WORK REQUEST
The answer should consist solely of the lines from the first one below through the line containing "2. file: Upload", copied exactly.

DATA RECORDS
------

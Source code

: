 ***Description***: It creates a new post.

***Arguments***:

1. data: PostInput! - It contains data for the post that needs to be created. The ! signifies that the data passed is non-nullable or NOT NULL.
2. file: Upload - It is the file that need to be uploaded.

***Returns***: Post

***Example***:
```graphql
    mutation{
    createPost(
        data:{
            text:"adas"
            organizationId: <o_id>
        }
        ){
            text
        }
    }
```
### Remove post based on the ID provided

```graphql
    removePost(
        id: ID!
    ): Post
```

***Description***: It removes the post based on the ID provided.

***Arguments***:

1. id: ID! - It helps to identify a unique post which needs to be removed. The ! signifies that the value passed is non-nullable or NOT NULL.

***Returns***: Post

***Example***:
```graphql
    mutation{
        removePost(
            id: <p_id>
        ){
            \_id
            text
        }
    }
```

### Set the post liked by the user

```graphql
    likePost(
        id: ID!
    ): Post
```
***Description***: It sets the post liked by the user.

------

ANSWER TO THIS EXERCISE
Source code

: ***Description***: It creates a new post.

***Arguments***:

1. data: PostInput! - It contains data for the post that needs to be created. The ! signifies that the data passed is non-nullable or NOT NULL.
2. file: Upload - It is the file that need to be uploaded.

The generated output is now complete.